An Epidemic of Absence: A New Way of Understanding Allergies and Autoimmune Diseases

. September 2012. 400p. 978-1-43919-938-1. 28.
The prevalence of allergies and autoimmune diseases has increased dramatically in the developed world over the past 150 years, and freelance science journalist Velasquez-Manoff finds that greater access to clean water, improved sanitation, vaccines, and antibiotics may be a factor. Before the Industrial Revolution, people were exposed to a wide variety of bacteria and parasites. Immune system cells were kept in balance by the useful bacteria, but when modern improvements eliminated many of these pathogens, the immune system turned against the body’s own cells, and this has led to conditions such as irritable bowel syndrome, asthma, and eczema.

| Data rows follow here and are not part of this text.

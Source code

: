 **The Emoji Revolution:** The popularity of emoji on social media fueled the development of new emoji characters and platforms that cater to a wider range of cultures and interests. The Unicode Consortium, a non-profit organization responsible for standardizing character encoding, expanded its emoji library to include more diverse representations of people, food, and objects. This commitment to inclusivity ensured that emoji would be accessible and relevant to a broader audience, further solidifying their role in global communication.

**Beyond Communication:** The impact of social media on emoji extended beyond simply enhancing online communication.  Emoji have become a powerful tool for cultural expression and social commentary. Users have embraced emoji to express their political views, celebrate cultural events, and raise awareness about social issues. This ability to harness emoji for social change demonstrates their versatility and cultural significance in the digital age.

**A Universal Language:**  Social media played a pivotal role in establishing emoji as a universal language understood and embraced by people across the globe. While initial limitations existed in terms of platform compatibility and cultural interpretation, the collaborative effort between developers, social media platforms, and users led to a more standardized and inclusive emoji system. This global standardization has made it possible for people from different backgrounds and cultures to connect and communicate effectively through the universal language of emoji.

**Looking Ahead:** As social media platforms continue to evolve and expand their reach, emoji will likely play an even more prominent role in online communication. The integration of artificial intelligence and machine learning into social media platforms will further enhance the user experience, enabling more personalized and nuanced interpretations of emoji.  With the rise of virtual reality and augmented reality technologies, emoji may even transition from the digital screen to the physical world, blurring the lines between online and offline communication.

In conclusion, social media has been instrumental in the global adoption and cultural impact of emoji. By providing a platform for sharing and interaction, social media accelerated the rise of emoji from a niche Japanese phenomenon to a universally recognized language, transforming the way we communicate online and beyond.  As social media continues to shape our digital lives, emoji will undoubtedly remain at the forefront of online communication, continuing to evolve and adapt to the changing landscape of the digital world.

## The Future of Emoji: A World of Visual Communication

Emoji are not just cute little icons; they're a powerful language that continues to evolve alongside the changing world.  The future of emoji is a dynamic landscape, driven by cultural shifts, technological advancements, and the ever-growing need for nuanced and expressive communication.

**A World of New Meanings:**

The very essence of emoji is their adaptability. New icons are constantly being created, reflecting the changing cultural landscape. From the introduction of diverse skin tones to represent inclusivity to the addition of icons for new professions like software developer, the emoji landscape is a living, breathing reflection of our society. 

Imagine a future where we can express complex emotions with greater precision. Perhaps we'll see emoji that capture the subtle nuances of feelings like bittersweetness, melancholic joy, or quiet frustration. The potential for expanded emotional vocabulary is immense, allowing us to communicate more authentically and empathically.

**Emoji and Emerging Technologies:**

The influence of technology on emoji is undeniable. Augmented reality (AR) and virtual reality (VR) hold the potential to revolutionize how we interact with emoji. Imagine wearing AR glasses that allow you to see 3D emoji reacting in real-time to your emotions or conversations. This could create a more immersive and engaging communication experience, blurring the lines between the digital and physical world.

Some scientists think that the human ecosystem needs to be restored to rebalance the body. The evidence for this is based on observational studies, epidemiological associations, and animal experiments without consideration of factors such as diet, genetics, and other variables. Nevertheless, some people, including the author, have undergone a controversial therapy, deliberately infecting themselves with parasitic worms in the hope of curing disease. ­
VERDICT The author’s objective review of the data, paired with accounts of his own experiences, offers insight into the role of the gut in the immune response and provides a fascinating look at a growing area of medical research. A perceptive look at modern science.